(December 16, 2014 at 8:39 am)Tonus Wrote:(December 16, 2014 at 7:47 am)Nope Wrote: I have met libertarians who are pro-choice and pro-same sex marriage. They hold right wing views on everything else but believe that adults should be able to do what they want with their own bodies. Some of them are also open borders but their view on the borders has nothing to do with their love for their fellow man. They believe that business would somehow do better if people could freely and easily move from one place to the other.Libertarians in the USA strike me as an attempt by the GOP to expand without alienating an important core constituency (the religious right). They're really just Republicans who take a slightly more liberal stand on social issues... sometimes. I think that the GOP is understandably concerned with getting them back into the fold, since a split could be devastating for them in future elections. An honest-to-goodness libertarian party would be more liberal than conservative, IMO. Therefore, if the migration goes in that direction (ie, GOP towards libertarianism) it's probably better for the country in the long run.
Libertarianism has a long history in this country. I was a registered Libertarian for about two decades, and still have strong leanings towards it. I stopped registering as such around 2002, because I came to understand that some elements of social harmony and weal require a little more activism on the part of the government.

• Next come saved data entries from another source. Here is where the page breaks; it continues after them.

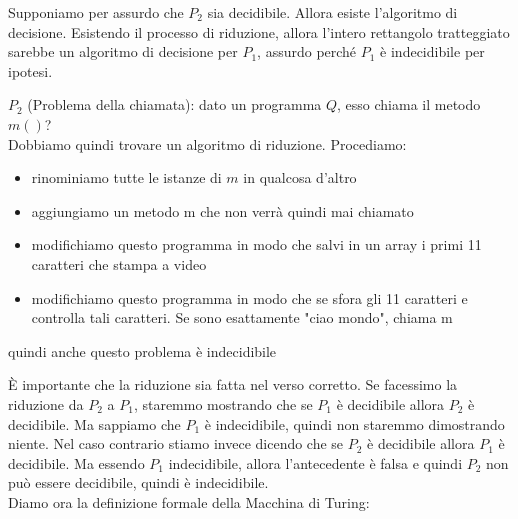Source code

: 	Supponiamo per assurdo che $P_2$ sia decidibile. Allora esiste l'algoritmo di decisione. Esistendo il
	processo di riduzione, allora l'intero rettangolo tratteggiato sarebbe un algoritmo di decisione per
$P_1$, assurdo perché $P_1$ è indecidibile per ipotesi.
	\begin{example}
		$P_2$ (Problema della chiamata): dato un programma $Q$, esso chiama il metodo $m()$?
		\\Dobbiamo quindi trovare un algoritmo di riduzione. Procediamo:
		\begin{itemize}
			\item rinominiamo tutte le istanze di $m$ in qualcosa d'altro
			\item aggiungiamo un metodo m che non verrà quindi mai chiamato
			\item modifichiamo questo programma in modo che salvi in un array i primi 11 caratteri che stampa a video
			\item modifichiamo questo programma in modo che se sfora gli 11 caratteri e controlla tali caratteri. Se sono esattamente "ciao mondo", chiama m
		\end{itemize}
		quindi anche questo problema è indecidibile
	\end{example}
	È importante che la riduzione sia fatta nel verso corretto. Se facessimo la riduzione da $P_2$ a $P_1$,
	staremmo mostrando che se $P_1$ è decidibile allora $P_2$ è decidibile. Ma sappiamo che $P_1$ è
	indecidibile, quindi non staremmo dimostrando niente.
	Nel caso contrario stiamo invece dicendo che se $P_2$ è decidibile allora $P_1$ è decidibile. Ma essendo
$P_1$ indecidibile, allora l'antecedente è falsa e quindi $P_2$ non può essere decidibile, quindi è
	indecidibile.\\
	Diamo ora la definizione formale della Macchina di Turing:
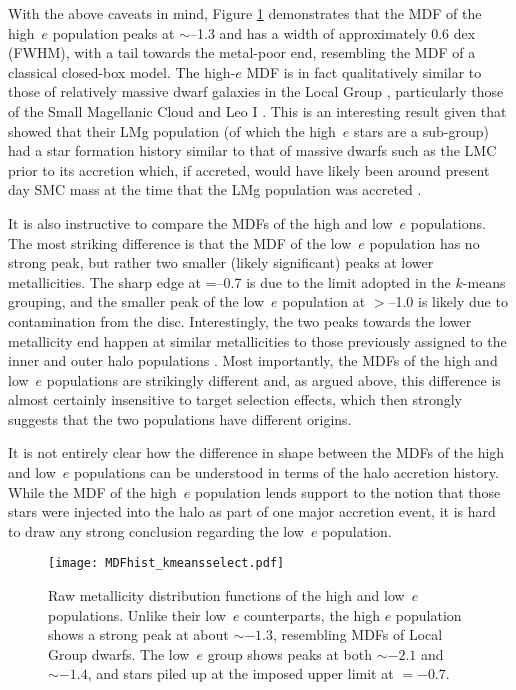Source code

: With the above caveats in mind, Figure \ref{fig:mdfs}
demonstrates that the MDF of the high~$e$ population peaks at \feh{}$\sim$--1.3
and has a width of approximately 0.6 dex (FWHM), with a tail towards
the metal-poor end, resembling the MDF of a classical closed-box
model.  The high-$e$ MDF is in fact qualitatively similar to those of
relatively massive dwarf galaxies in the Local Group
\citep[e.g.][]{2015AJ....149..198R}, particularly those of the Small Magellanic Cloud \citep[SMC,][]{2014MNRAS.442.1680D}
and Leo I \citep{2013ApJ...779..102K}. This is an interesting result
given that \citet{2018ApJ...852...49H} showed that their LMg
population (of which the high~$e$ stars are a sub-group) had a star
formation history similar to that of massive dwarfs such
as the LMC prior to its accretion which, if accreted, would have likely been
around present day SMC mass \citep[$\sim 3\times 10^{8}
\mathrm{M_{\odot}}$, e.g.][]{2004ApJ...604..176S,2018MNRAS.478.5017R}
at the time that the LMg population was accreted
\citep{2009IAUS..256...81V,2018arXiv180606038H}.

It is also instructive to compare the MDFs of the high and low~$e$
populations.  The most striking difference is that the MDF of the
low~$e$ population has no strong peak, but rather two smaller (likely
significant) peaks at lower metallicities.  The sharp edge at
\feh{}=--0.7 is due to the \feh{} limit adopted in the $k$-means
grouping, and the smaller peak of the low~$e$ population at
\feh{}$>$--1.0 is likely due to contamination from the disc.  Interestingly,
the two peaks towards the lower metallicity end happen at similar
metallicities to those previously assigned to the inner and outer
halo populations
\citep[e.g.][]{2007Natur.450.1020C,2014A&A...568A...7A,2015A&A...577A..81F}.
Most importantly, the MDFs of the high and low~$e$ populations are
strikingly different and, as argued above, this difference
is almost certainly insensitive to target selection effects, which
then strongly suggests that the two populations have different
origins.

It is not entirely clear how the difference in shape between the
MDFs of the high and low~$e$ populations can be understood in terms of the halo accretion history.  While the MDF of the high~$e$
population lends support to the notion that those stars were injected
into the halo as part of one major accretion event, it is
hard to draw any strong conclusion regarding the low~$e$ population.

\begin{figure}
\texttt{[image: MDFhist\_kmeansselect.pdf]}
\caption[Metallicity distribution functions of the $k$-means groups identified in Section \ref{highe}]{\label{fig:mdfs} Raw metallicity distribution functions
of the high and low~$e$ populations.  Unlike their low~$e$ counterparts,
the high $e$ population shows a strong peak at about \feh{}$\sim
-1.3$, resembling MDFs of Local Group dwarfs. The low~$e$ group
shows peaks at both \feh{} $\sim -2.1$ and $\sim -1.4$, and stars
piled up at the imposed upper \feh{} limit at \feh{} $= -0.7$.
}
\end{figure}

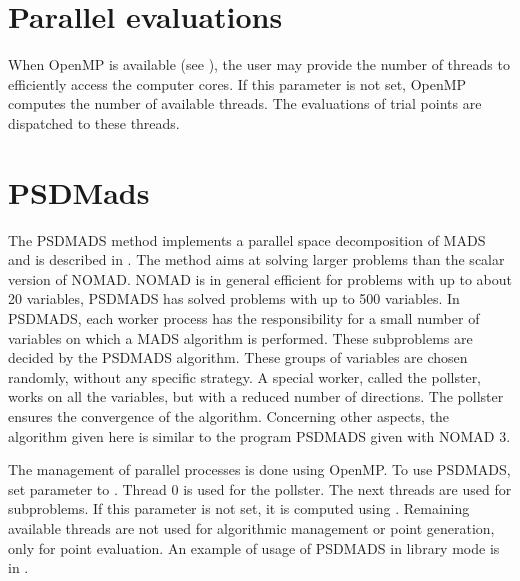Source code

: \documentclass[letterpaper,10pt,english]{sphinxmanual}
\begin{document}
\section{Parallel evaluations}
\label{\detokenize{AdvancedFunctionalities:parallel-evaluations}}\label{\detokenize{AdvancedFunctionalities:id14}}
\sphinxAtStartPar
When OpenMP is available (see {\hyperref[\detokenize{Installation:cmake-configuration}]{}}), the user may provide the number of threads 
to efficiently access the computer cores. If this parameter is not set, OpenMP computes
the number of available threads. The evaluations of trial points are dispatched to these threads.


\section{PSD\sphinxhyphen{}Mads}
\label{\detokenize{AdvancedFunctionalities:psd-mads}}\label{\detokenize{AdvancedFunctionalities:id15}}
\sphinxAtStartPar
The PSD\sphinxhyphen{}MADS method implements a parallel space decomposition of MADS and is
described in . The method aims at solving larger problems than the scalar version of
NOMAD.
NOMAD is in general efficient for problems with up to about 20 variables, PSD\sphinxhyphen{}MADS has
solved problems with up to 500 variables.
In PSD\sphinxhyphen{}MADS, each worker process has the responsibility for a small number of variables on
which a MADS algorithm is performed. These subproblems are decided by the PSD\sphinxhyphen{}MADS algorithm.
These groups of variables
are chosen randomly, without any specific strategy.
A special worker, called the pollster,
works on all the variables, but with a reduced number of directions. The pollster ensures the
convergence of the algorithm.
Concerning other aspects, the algorithm given here is similar to the program PSD\sphinxhyphen{}MADS given
with NOMAD 3.

\sphinxAtStartPar
The management of parallel processes is done using OpenMP.
To use PSD\sphinxhyphen{}MADS, set parameter  to .
Thread 0 is used for the pollster.
The next  threads are used for subproblems. If this parameter is not
set, it is computed using .
Remaining available threads are not used for algorithmic management or point generation,
only for point evaluation.
An example of usage of PSD\sphinxhyphen{}MADS in library mode is in
.
\end{document}

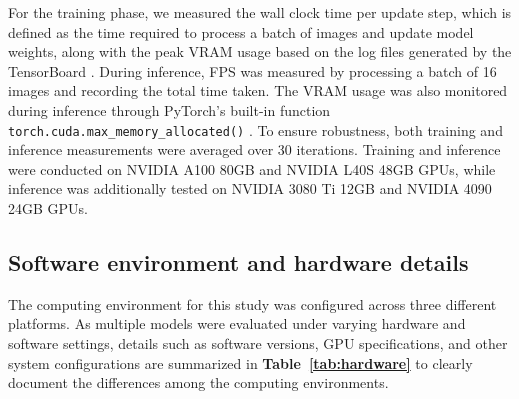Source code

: For the training phase, we measured the wall clock time per update step, which is defined as the time required to process a batch of images and update model weights, along with the peak VRAM usage based on the log files generated by the TensorBoard \citep{martin_abadi_tensorflow_2015}. During inference, FPS was measured by processing a batch of 16 images and recording the total time taken. The VRAM usage was also monitored during inference through PyTorch's built-in function \texttt{torch.cuda.max\_memory\_allocated()} \citep{paszke_pytorch_2019}. To ensure robustness, both training and inference measurements were averaged over 30 iterations. Training and inference were conducted on NVIDIA A100 80GB and NVIDIA L40S 48GB GPUs, while inference was additionally tested on NVIDIA 3080 Ti 12GB and NVIDIA 4090 24GB GPUs.

\subsection*{Software environment and hardware details}
The computing environment for this study was configured across three different platforms. As multiple models were evaluated under varying hardware and software settings, details such as software versions, GPU specifications, and other system configurations are summarized in \textbf{Table~\ref{tab:hardware}} to clearly document the differences among the computing environments.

I have never voted Republican in my life at the Presidential level, and particularly after Dubya's misrule, I never will. That was when many libertarians left the vote-Republican fold, precisely because they saw that the Republican extolling of the virtues of small government was a dog & pony show. After shit like the Patriot Act, as well as the continued, dogged resistance to gay rights, it was made clear to many libertarians that the Republicans wanted just as big a government as Democrats. The latter want into your wallet, the former want into your bedroom.